Es heißt: Komm tritt ein und lass über dir das Licht aufgehen, lass dich wärmen, lass dich erleuchten und einhüllen, denn Licht und Wahrheit ist all über all. Gott ist Licht. Gottes Liebe ist wie die Sonne, Gott selbst ist Sonne und Schild. Die Sonne ist eine unglaubliche Energiequelle. Sie wärmt unseren Kosmos, Ihre Kraft scheint unerschöpflich. Ohne Ende blüht in ihrem Licht alles auf, entfaltet sich und leuchtet in allen Farben. Die Wärme der Sonne lässt sich speichern. Sonnenstrahlen sind zu schmecken als Süße in Früchten, Trauben, Öl, Wein und machen jeden Menschen schön. Nach einem Tag am Strand kann man die Sonne spüren, die den Mensch ganz verändert.
So kann die Gegenwart Gottes einen Menschen verändern. Wärmen, trösten, beleben, und leuchten lassen, nicht nur für einen Augenblick, sondern tief von innen, für weite Wege, für lange Zeiten, ein ganzes Leben lang. In Gottes Licht lässt sich alles anschauen, auch die Fehler, die Irrtümer, wo versagt wurde: In seinem Licht ist es freundlich.

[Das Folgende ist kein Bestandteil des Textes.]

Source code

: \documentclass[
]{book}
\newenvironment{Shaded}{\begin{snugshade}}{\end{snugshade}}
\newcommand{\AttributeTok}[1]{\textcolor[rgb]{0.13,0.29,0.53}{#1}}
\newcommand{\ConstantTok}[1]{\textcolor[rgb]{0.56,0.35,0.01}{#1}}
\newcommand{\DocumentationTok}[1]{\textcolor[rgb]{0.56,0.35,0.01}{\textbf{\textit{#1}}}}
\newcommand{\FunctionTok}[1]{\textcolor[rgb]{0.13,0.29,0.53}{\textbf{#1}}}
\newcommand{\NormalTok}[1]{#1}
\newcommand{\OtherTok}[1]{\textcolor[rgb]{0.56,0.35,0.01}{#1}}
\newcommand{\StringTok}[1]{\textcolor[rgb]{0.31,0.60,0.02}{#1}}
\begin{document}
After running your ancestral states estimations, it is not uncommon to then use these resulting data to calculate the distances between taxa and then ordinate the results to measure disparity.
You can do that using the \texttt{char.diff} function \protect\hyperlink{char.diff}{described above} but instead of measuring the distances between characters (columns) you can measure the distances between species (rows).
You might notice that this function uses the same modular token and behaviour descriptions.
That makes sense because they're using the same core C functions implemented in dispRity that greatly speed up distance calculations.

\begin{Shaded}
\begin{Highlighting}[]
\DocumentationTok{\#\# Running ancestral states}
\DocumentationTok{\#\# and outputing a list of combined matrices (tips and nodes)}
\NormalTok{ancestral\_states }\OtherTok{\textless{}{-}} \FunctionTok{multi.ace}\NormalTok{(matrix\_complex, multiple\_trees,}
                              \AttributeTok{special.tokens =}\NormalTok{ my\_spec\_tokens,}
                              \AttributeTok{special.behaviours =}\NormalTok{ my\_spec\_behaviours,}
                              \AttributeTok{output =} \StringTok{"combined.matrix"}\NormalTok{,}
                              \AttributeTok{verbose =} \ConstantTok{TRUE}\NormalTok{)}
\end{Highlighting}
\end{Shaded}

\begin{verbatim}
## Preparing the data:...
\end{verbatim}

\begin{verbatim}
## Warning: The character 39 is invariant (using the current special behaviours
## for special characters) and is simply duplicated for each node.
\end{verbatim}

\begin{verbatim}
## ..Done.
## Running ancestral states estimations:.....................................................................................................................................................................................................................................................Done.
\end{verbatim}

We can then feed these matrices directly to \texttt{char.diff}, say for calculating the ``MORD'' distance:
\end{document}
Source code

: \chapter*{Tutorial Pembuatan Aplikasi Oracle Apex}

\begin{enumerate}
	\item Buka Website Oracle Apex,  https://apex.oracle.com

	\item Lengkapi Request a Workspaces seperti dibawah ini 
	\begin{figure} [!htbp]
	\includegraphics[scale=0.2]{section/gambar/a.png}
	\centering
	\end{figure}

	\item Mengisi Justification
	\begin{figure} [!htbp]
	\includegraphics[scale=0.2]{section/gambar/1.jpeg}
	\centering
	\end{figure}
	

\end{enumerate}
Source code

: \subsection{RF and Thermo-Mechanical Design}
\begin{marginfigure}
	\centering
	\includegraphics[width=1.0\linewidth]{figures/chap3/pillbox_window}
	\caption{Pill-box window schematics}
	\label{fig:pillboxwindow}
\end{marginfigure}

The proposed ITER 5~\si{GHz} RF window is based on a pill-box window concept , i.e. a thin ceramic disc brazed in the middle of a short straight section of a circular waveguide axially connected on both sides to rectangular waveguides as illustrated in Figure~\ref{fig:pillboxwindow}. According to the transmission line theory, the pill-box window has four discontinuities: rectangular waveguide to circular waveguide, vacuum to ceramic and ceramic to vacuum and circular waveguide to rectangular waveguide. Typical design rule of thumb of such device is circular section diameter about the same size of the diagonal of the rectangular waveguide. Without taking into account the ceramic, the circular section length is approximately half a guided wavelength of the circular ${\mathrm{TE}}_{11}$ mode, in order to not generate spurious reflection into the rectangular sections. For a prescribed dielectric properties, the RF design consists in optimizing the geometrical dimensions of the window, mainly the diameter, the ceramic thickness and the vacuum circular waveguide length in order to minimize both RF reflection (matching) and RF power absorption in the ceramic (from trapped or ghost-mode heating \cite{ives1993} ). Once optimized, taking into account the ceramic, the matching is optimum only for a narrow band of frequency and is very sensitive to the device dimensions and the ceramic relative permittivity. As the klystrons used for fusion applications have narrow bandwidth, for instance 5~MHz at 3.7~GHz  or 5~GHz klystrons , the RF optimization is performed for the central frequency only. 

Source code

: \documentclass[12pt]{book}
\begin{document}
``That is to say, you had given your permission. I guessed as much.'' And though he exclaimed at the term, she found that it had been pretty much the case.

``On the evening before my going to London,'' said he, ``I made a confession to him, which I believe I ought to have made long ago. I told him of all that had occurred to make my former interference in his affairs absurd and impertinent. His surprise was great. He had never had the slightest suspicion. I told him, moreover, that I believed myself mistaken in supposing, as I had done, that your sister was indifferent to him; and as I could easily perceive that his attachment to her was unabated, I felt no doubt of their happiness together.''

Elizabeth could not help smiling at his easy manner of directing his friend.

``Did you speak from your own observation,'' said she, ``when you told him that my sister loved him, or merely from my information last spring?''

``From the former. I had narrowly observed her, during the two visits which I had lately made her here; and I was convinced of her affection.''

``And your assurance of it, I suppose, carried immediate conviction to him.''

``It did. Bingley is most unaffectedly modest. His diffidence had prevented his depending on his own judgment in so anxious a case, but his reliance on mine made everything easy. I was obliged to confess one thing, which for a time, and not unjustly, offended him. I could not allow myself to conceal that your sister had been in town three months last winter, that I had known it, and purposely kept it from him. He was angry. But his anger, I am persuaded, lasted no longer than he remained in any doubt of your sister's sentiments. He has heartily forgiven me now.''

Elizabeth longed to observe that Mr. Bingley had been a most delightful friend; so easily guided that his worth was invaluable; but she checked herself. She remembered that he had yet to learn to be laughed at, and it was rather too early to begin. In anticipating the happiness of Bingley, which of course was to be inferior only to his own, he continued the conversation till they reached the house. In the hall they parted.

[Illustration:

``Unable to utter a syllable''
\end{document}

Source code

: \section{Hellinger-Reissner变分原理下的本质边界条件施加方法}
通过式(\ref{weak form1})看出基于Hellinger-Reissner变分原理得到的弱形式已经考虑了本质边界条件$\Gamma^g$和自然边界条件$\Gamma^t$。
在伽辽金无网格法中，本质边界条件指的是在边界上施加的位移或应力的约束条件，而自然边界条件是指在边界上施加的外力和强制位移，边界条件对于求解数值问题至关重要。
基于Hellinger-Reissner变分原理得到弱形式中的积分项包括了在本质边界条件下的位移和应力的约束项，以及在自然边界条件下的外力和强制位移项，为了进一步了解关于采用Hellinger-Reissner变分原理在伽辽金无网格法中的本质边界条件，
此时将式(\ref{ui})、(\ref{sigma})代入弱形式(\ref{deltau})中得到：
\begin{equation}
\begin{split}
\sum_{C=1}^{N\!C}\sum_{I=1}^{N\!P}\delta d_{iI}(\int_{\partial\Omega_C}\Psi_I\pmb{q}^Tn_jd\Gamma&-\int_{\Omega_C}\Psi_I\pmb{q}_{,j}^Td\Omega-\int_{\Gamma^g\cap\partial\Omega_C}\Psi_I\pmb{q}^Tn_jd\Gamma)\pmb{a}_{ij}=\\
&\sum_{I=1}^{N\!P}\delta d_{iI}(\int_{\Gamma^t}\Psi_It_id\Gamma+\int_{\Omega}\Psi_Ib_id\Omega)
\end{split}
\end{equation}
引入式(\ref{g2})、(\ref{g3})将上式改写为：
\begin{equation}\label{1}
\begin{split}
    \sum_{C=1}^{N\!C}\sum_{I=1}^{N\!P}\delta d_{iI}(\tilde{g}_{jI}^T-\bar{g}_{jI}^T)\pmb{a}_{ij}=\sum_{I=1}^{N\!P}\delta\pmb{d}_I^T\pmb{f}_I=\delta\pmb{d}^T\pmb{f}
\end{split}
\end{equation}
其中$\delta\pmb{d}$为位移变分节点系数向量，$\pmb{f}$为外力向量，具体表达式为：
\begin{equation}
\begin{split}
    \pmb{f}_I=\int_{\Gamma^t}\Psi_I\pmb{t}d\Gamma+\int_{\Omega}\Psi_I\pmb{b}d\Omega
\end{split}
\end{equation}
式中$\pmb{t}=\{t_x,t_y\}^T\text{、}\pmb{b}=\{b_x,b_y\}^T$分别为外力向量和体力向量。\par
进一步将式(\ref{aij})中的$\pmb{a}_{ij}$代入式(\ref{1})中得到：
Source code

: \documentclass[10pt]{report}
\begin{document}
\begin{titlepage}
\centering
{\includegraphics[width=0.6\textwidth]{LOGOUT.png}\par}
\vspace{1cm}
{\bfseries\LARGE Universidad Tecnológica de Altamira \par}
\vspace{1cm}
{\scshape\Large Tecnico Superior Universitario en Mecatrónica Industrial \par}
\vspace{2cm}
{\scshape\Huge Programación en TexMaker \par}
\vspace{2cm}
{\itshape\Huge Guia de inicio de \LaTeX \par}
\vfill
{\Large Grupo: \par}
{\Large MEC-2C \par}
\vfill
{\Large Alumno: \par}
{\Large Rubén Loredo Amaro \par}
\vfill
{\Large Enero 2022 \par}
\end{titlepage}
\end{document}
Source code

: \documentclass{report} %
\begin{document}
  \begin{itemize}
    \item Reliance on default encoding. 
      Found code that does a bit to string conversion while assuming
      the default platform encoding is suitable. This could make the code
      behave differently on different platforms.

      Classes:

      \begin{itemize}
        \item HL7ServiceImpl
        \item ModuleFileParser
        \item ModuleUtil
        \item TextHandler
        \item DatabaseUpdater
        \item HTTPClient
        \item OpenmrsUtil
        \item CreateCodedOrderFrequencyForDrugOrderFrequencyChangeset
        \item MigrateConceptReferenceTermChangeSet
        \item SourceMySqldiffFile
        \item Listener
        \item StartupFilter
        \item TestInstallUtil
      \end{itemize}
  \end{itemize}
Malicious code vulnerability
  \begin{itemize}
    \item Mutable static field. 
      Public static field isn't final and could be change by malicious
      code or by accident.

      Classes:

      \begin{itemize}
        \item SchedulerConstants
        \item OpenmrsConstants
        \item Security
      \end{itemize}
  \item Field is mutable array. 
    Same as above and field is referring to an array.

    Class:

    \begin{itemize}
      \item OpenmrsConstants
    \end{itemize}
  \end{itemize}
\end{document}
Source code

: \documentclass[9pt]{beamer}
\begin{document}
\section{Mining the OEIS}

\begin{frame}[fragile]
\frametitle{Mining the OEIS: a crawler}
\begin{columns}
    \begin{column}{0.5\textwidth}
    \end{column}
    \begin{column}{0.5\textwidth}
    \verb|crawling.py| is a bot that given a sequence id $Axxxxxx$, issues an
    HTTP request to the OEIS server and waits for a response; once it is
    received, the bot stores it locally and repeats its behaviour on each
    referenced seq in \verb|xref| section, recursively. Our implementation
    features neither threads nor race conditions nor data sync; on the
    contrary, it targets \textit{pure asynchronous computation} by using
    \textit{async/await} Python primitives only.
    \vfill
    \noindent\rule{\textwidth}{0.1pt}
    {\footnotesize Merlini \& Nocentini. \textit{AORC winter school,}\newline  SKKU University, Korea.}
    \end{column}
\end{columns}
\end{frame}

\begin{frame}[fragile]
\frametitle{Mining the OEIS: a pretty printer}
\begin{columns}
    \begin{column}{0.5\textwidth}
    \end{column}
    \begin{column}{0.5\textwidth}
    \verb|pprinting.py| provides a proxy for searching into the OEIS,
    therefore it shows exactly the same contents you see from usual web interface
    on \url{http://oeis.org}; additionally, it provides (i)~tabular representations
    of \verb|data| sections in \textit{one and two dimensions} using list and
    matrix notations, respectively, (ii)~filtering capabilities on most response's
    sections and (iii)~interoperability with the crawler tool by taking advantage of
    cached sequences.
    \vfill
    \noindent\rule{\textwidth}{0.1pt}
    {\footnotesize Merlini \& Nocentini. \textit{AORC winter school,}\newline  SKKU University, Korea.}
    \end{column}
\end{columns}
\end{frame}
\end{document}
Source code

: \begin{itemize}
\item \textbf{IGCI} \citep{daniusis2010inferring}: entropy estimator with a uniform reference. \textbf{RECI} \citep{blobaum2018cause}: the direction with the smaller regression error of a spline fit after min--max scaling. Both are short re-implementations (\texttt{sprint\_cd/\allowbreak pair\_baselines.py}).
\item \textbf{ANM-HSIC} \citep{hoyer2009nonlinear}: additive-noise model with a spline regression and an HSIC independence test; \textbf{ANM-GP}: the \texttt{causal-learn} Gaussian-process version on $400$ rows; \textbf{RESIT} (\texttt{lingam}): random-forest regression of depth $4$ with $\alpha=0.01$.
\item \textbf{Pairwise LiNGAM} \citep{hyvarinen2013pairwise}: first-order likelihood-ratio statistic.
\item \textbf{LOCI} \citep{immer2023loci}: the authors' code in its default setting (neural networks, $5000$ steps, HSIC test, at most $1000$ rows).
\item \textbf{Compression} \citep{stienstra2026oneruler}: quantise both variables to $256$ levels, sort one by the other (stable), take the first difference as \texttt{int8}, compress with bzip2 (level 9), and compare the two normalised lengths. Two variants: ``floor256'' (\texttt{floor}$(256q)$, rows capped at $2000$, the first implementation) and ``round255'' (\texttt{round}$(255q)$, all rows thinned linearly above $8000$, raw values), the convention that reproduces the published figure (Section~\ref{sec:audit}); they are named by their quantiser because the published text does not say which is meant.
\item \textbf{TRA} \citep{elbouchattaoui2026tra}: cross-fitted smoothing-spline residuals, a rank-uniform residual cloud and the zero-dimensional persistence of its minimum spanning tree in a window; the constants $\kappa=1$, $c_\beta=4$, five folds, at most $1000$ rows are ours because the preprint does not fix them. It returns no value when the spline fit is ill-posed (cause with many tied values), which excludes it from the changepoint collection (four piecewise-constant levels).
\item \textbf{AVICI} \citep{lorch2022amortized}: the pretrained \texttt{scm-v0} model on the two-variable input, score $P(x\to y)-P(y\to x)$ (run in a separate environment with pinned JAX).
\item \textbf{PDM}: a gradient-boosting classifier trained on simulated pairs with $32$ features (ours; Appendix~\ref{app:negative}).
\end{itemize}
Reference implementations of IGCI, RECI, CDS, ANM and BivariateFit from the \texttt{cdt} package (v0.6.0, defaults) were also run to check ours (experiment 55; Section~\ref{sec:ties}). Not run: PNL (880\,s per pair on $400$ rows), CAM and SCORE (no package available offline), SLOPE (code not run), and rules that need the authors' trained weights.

In seiner Gegenwart gibt es das Glück, einen Menschen zu finden, dem einer sich anvertrauen kann. Und wenn einer sich traut zu erzählen, wahrhaftig, von Erfahrungen, von Fehlern, von Enttäuschungen, wenn Tränen fließen dürfen und dann durch all das hindurch, wieder ein Leuchten, ein Lächeln aufgeht, dann ist das ein Stück Himmelslicht, und alles ist gut. Es ist möglich, zu diesem Punkt zu kommen.
Das war das Wunderbare an Jesus: Kein Unglück ist so groß, um nicht innezuhalten zu können, zu erzählen, dich beleuchten zu lassen, barmherzig zu werden mit dir und anderen, andere zu sehen im Lichte Gottes.
So ist in Gott keine Finsternis, wohl das Geheimnisvolle, Dunkle, aber keine Kälte, keine Gemeinheit, keine Intrige. In Gott ist dir alles zum Heil bestellt, dass du wachsen kannst im Glauben, widerständig werden kannst gegen Finsternis. Und widerständig meint nicht, du musst dagegen ankämpfen, Du kannst einfach "schnüss" sagen, und es ist nicht mehr. Wie die Sonne aufgeht und die Finsternis weicht, so ist ein Mensch, der daherkommt im Licht Gottes.
Dazu eine Geschichte von Max Frisch: In China sah er einen Heiligen und fragte, was machen sie da:
Und sein Begleiter antwortete: Sie sitzen so da - zum Beispiel, wenn die Sonne untergeht über den violetten Hügeln der Wüste und schauen die Sonne, nichts weiter. Sie schauen. Sie denken nichts anderes als eben die Sonne, so sehr, so innig, so ganz und gar, dass sie die Sonne noch immer sehen, wenn jene, die wir die wirkliche nennen, lange schon untergegangen ist. So sitzen sie da: Sie können sie jederzeit wieder aufgehen lassen. Das können sie.
So lasse Gott lasse leuchten sein Licht über dir, er sei dir Sonne und Schild, damit du leuchten kannst und helfe dir, die Sonne aufgehen zu lassen, für dich, für andere, wann immer du willst. Wann immer es ein anderer braucht.